* What the exercise asks *
Search the records for lines that contain the word "static". Copy them all.

[Dataset entries]
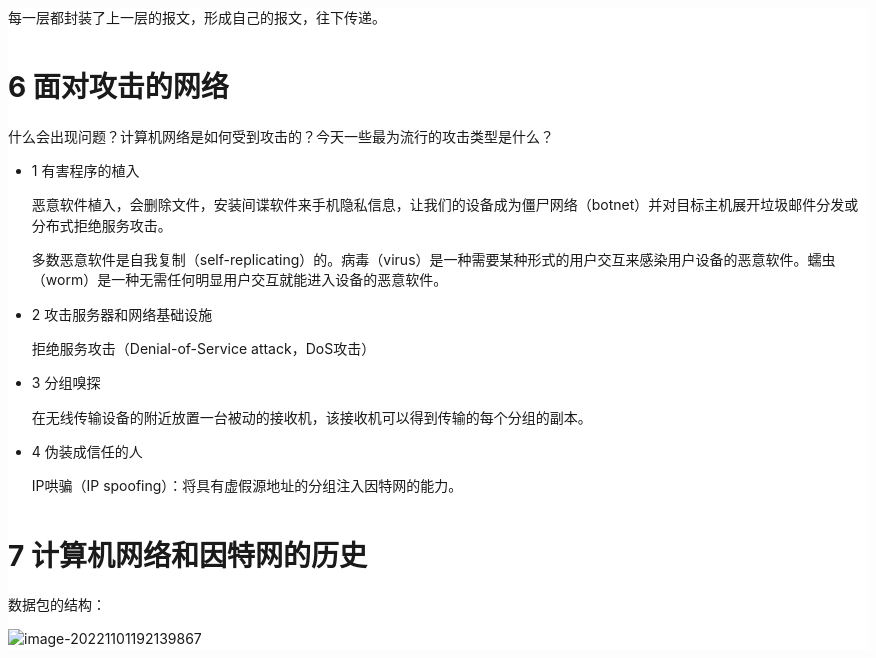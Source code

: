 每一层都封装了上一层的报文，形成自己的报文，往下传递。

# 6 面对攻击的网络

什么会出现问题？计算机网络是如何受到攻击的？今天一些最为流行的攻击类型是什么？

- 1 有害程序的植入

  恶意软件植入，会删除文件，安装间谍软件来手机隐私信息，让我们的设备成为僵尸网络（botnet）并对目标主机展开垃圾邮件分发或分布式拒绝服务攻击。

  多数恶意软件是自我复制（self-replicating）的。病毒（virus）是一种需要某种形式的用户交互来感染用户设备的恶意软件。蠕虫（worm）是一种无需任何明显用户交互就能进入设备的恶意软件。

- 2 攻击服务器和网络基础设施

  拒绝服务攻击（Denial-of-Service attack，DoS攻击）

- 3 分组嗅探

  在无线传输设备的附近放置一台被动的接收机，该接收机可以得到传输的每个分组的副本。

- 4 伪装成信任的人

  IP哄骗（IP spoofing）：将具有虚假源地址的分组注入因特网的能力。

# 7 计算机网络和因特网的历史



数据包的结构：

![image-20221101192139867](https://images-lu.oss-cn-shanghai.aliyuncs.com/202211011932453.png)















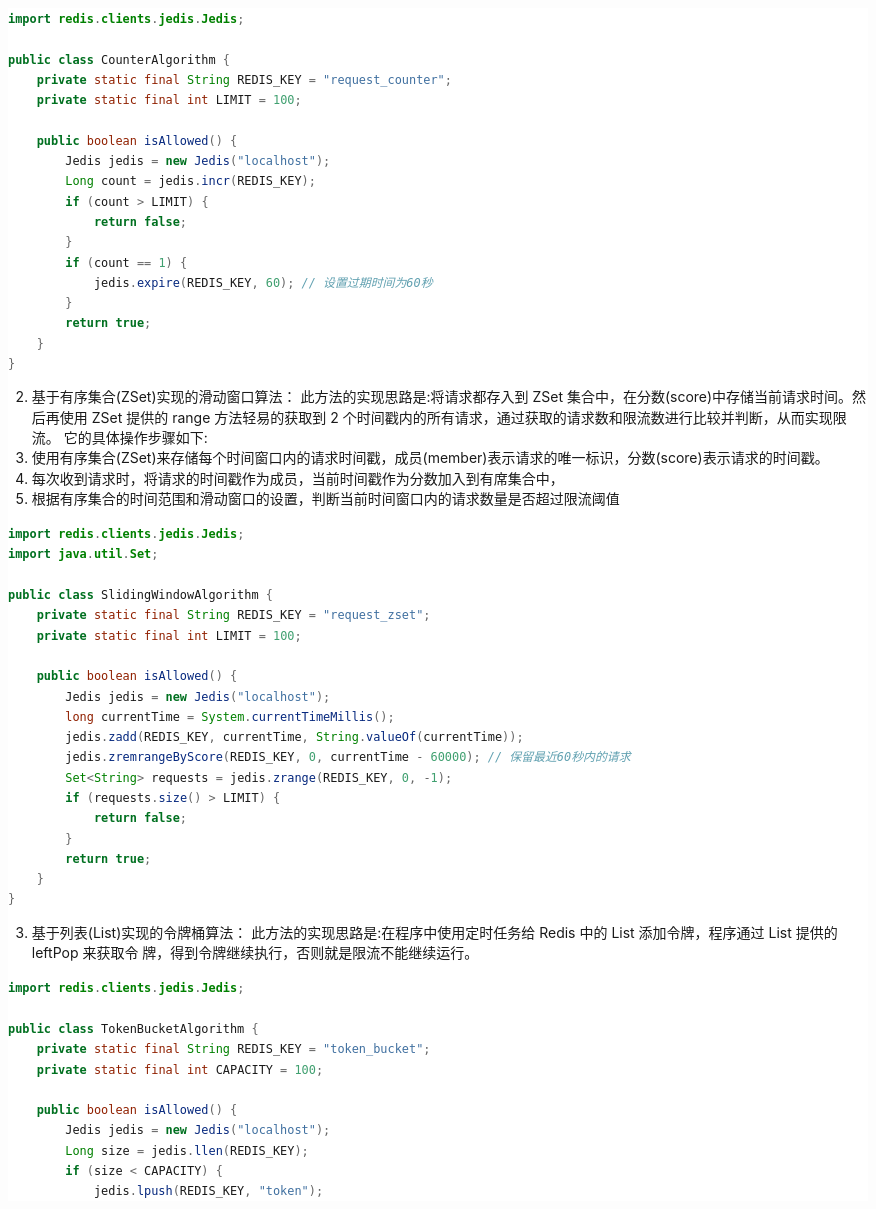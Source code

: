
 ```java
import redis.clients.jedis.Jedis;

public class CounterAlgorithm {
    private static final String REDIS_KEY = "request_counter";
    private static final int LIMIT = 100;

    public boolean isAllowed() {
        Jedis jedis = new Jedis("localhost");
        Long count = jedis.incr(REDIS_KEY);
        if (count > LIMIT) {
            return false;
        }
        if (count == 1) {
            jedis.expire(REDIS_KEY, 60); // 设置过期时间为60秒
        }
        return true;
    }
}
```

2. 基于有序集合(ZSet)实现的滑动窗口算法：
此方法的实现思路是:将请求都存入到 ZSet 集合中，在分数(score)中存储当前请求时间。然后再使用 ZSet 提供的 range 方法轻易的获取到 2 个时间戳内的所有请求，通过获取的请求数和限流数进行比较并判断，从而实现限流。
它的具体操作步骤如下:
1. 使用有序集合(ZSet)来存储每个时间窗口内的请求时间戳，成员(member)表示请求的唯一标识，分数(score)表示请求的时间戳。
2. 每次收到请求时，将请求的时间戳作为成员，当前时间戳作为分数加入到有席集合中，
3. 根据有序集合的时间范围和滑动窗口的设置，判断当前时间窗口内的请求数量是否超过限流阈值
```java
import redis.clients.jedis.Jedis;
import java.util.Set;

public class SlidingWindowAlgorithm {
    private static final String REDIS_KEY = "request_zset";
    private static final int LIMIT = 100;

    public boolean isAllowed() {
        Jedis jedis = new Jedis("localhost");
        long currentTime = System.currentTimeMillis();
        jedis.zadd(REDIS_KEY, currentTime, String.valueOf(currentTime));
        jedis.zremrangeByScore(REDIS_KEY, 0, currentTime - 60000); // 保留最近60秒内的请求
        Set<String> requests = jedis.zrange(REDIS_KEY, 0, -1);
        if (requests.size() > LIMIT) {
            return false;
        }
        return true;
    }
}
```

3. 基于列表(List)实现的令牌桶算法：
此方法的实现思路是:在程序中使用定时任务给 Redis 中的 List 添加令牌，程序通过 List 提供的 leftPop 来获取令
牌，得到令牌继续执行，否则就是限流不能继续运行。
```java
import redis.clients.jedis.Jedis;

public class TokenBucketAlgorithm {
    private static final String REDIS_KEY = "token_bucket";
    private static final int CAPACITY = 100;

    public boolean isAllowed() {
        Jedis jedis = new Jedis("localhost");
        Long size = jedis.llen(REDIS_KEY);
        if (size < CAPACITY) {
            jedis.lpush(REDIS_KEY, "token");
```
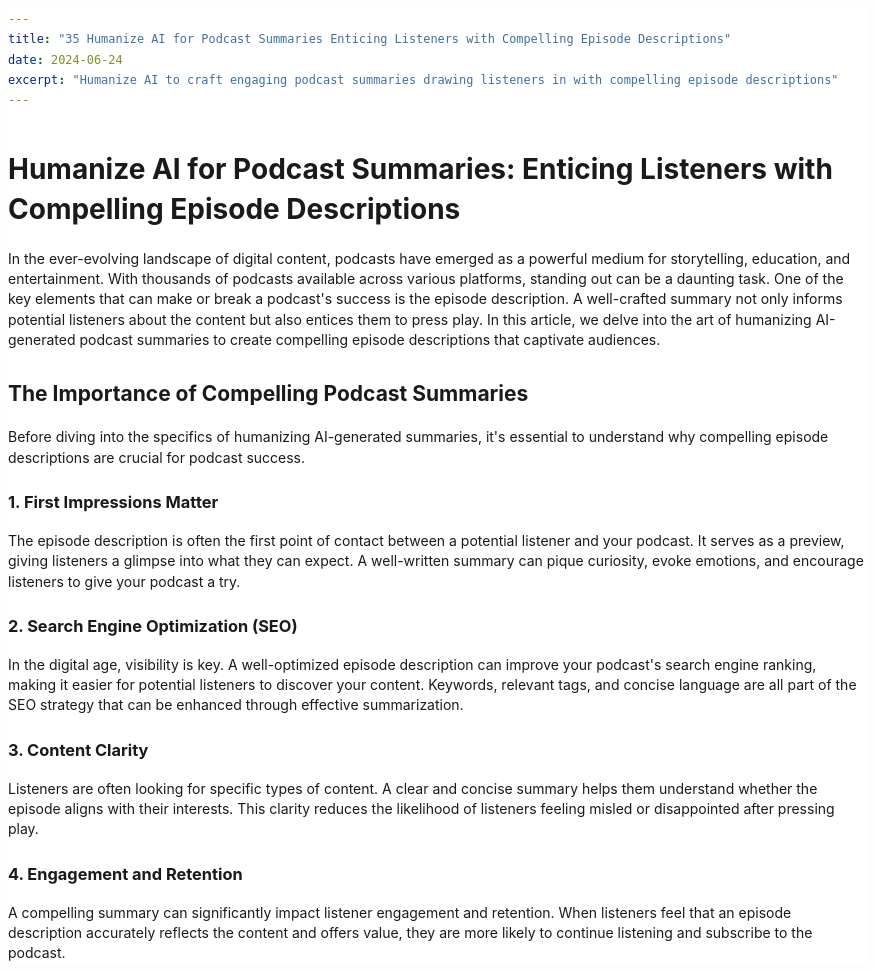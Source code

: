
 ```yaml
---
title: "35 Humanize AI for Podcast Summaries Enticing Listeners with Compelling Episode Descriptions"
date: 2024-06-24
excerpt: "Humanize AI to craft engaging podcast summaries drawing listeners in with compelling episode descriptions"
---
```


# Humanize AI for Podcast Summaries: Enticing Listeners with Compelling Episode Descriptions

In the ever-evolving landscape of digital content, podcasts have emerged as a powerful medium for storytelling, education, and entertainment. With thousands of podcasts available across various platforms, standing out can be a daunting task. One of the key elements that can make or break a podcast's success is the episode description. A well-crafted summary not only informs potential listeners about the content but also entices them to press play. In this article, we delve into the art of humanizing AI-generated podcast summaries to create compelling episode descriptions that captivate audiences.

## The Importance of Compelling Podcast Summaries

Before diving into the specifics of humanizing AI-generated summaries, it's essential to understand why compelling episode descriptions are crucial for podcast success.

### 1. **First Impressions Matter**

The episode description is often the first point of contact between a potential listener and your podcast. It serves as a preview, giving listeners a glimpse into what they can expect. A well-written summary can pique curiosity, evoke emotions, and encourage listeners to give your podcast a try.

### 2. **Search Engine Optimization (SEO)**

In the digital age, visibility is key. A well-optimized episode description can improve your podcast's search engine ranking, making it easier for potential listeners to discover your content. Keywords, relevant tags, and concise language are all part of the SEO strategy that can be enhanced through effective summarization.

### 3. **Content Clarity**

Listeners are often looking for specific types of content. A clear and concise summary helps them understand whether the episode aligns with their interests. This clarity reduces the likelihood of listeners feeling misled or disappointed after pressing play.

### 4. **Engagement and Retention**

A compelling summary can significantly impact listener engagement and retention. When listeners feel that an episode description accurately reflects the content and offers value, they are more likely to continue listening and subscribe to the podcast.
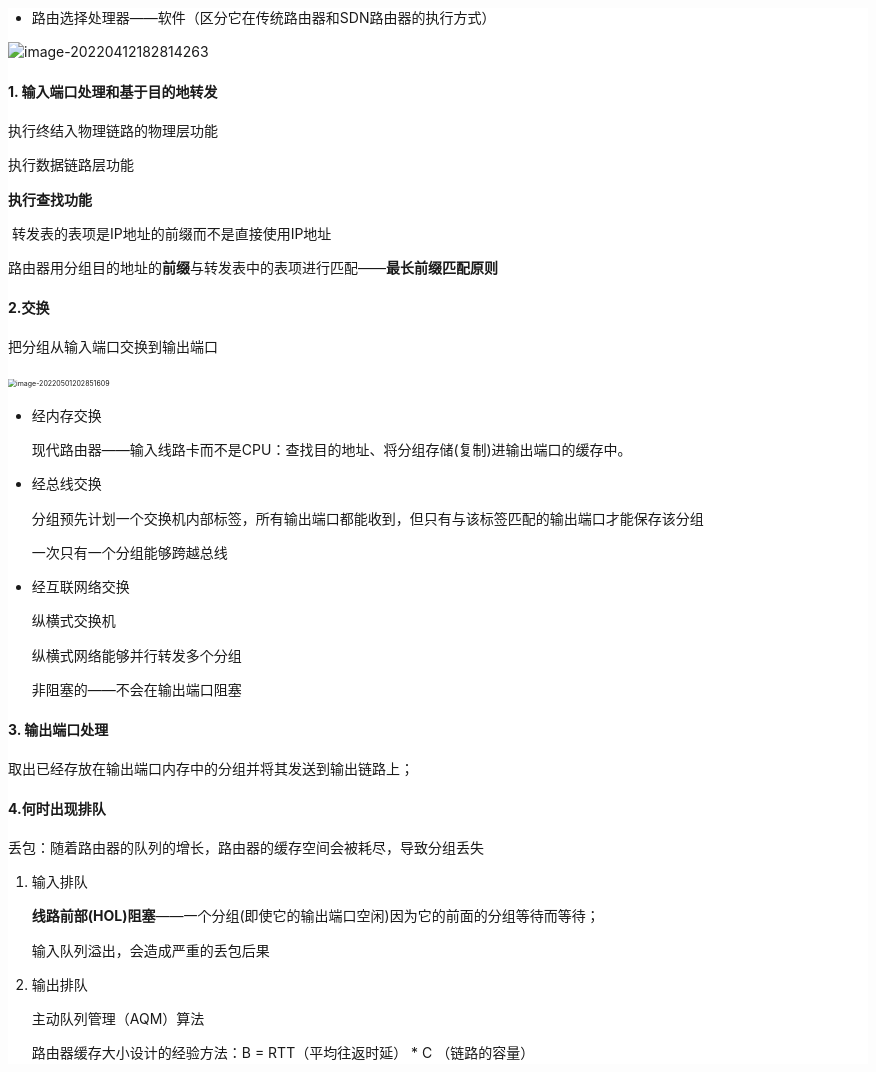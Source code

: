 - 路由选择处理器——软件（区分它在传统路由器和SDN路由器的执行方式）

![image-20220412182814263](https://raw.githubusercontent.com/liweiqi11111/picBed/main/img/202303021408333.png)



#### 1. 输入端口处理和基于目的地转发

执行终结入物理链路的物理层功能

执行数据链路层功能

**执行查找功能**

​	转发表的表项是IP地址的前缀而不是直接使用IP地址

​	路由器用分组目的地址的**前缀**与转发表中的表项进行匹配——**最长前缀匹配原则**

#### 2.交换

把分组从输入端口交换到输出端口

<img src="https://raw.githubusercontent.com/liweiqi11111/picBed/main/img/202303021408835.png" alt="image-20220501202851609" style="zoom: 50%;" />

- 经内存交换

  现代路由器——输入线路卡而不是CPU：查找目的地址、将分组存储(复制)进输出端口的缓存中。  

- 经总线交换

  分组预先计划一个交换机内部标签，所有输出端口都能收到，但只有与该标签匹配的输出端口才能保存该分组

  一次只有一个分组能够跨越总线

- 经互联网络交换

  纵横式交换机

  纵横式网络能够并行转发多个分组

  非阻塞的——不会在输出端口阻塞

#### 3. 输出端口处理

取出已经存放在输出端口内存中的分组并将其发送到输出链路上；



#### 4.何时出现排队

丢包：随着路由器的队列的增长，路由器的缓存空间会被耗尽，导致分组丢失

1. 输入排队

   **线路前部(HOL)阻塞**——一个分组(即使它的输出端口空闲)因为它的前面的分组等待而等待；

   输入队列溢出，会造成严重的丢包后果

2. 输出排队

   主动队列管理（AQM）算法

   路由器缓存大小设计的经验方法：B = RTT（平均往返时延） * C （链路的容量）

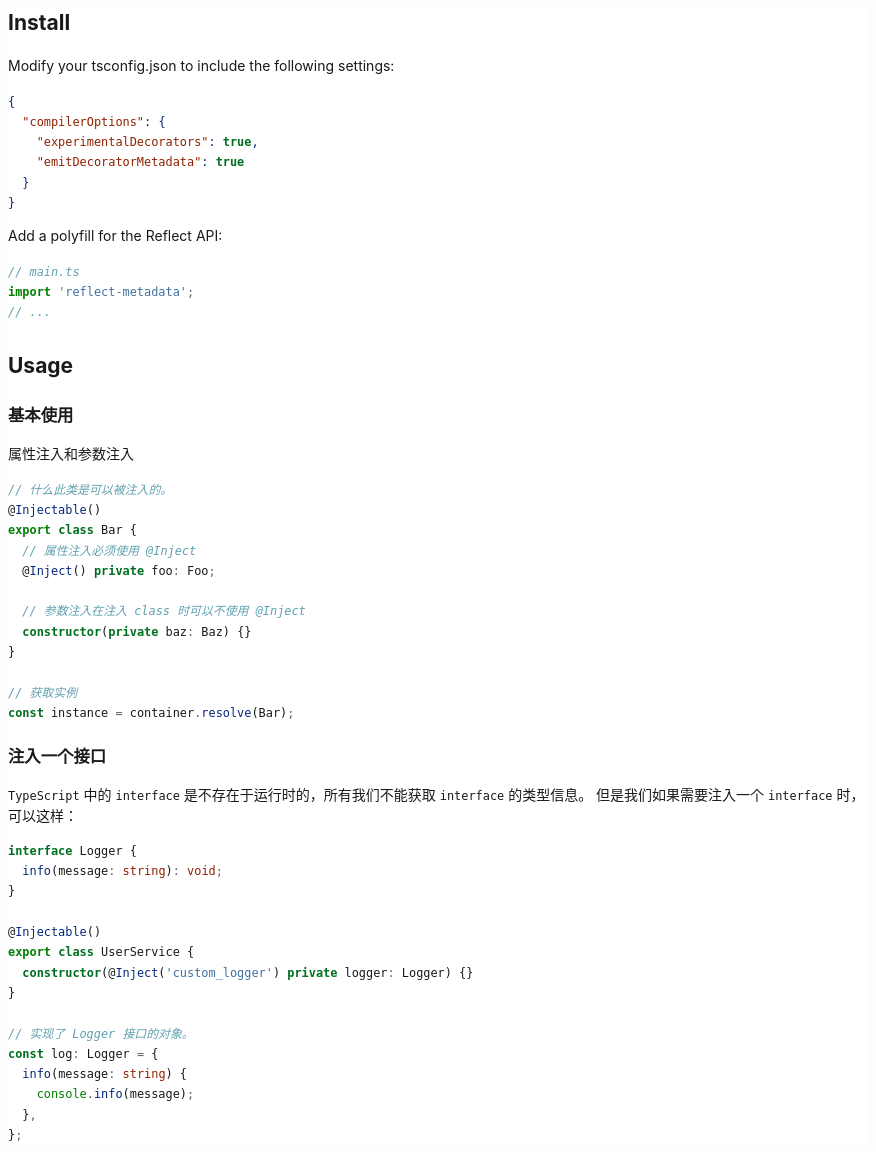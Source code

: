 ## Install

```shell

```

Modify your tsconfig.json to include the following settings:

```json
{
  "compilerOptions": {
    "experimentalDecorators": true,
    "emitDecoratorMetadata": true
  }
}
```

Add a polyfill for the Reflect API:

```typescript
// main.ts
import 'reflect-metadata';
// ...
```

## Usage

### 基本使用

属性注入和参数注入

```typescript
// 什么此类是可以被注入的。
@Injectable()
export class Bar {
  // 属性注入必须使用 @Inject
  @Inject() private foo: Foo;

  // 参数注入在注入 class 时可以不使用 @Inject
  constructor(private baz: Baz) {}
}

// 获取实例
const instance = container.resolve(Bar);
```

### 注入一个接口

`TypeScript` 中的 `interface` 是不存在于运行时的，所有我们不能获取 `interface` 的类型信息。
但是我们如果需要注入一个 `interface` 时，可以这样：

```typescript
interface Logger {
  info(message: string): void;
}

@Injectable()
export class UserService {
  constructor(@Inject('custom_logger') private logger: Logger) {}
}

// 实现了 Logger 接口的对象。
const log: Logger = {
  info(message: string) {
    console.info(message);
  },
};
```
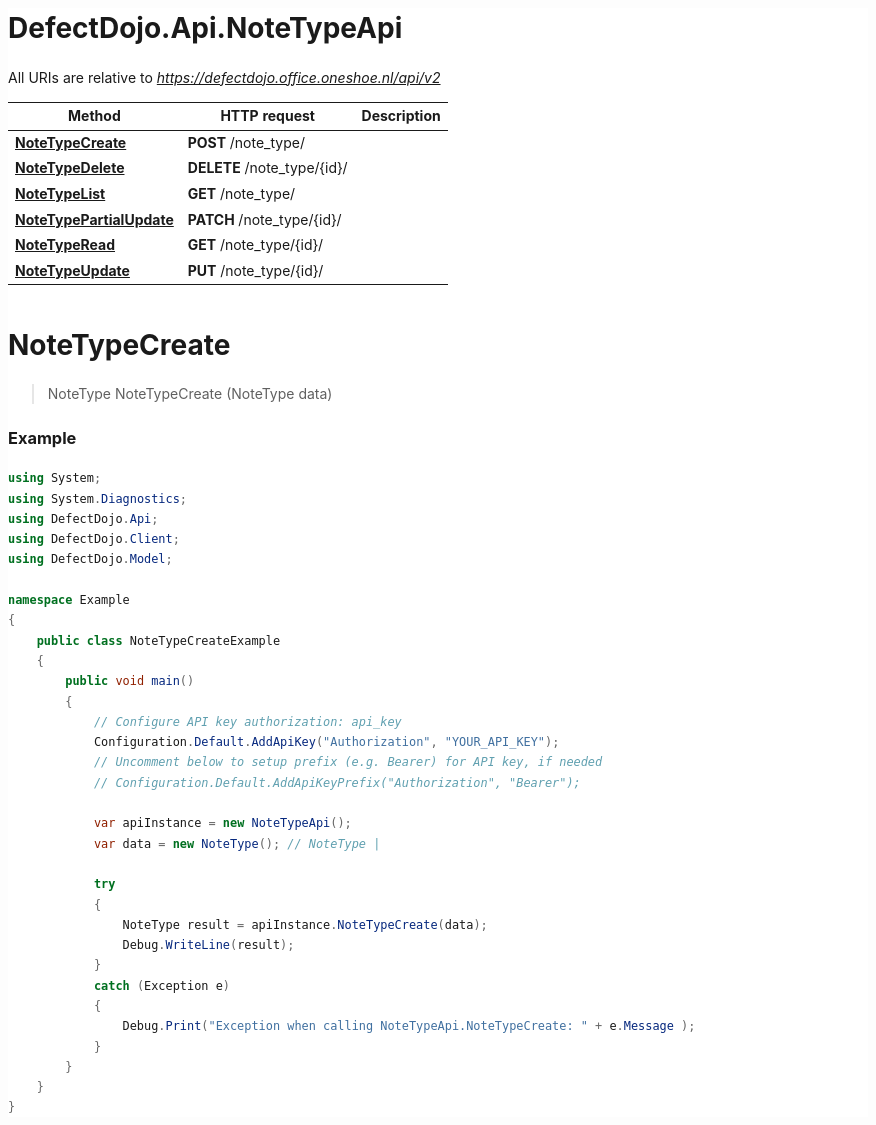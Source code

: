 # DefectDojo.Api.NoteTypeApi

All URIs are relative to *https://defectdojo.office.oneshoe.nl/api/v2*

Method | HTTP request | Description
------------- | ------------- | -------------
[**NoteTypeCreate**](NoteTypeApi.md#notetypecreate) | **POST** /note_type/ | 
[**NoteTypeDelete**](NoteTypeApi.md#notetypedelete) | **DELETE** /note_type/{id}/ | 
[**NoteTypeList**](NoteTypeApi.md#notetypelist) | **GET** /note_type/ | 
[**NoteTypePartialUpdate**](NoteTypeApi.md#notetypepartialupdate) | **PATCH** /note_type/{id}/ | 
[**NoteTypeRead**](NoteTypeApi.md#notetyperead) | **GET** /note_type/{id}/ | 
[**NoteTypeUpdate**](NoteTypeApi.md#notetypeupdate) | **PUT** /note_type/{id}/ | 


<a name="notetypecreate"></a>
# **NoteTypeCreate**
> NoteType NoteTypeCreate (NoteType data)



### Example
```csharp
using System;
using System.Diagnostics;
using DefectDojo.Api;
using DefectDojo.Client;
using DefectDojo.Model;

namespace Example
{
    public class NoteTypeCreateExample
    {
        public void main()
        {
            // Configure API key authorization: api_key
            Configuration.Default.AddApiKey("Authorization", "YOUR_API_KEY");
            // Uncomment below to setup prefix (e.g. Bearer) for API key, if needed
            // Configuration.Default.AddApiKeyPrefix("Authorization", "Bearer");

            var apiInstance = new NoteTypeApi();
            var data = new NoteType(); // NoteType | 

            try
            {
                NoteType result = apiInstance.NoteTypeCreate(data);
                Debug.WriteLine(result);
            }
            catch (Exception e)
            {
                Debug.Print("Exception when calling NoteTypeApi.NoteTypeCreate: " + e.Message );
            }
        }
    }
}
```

* Answer space *
    private static final String REDIS_KEY = "request_counter";
    private static final int LIMIT = 100;
    private static final String REDIS_KEY = "request_zset";
    private static final int LIMIT = 100;
    private static final String REDIS_KEY = "token_bucket";
    private static final int CAPACITY = 100;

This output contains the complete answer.